▸ Problem details
Search the material for the string "alxthm" and copy each line where it occurs.

▸ Records
/---

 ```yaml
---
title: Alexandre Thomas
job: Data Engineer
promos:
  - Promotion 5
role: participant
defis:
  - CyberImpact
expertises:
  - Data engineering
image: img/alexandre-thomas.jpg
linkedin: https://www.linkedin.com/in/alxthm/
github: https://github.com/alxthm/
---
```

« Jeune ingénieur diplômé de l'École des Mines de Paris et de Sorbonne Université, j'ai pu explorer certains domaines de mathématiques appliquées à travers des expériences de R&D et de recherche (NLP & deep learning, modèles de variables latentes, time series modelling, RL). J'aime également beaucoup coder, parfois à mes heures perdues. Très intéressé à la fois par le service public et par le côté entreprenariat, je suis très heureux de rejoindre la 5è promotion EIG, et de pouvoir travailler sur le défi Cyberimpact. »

\---

▸ Output of the task
linkedin: https://www.linkedin.com/in/alxthm/
github: https://github.com/alxthm/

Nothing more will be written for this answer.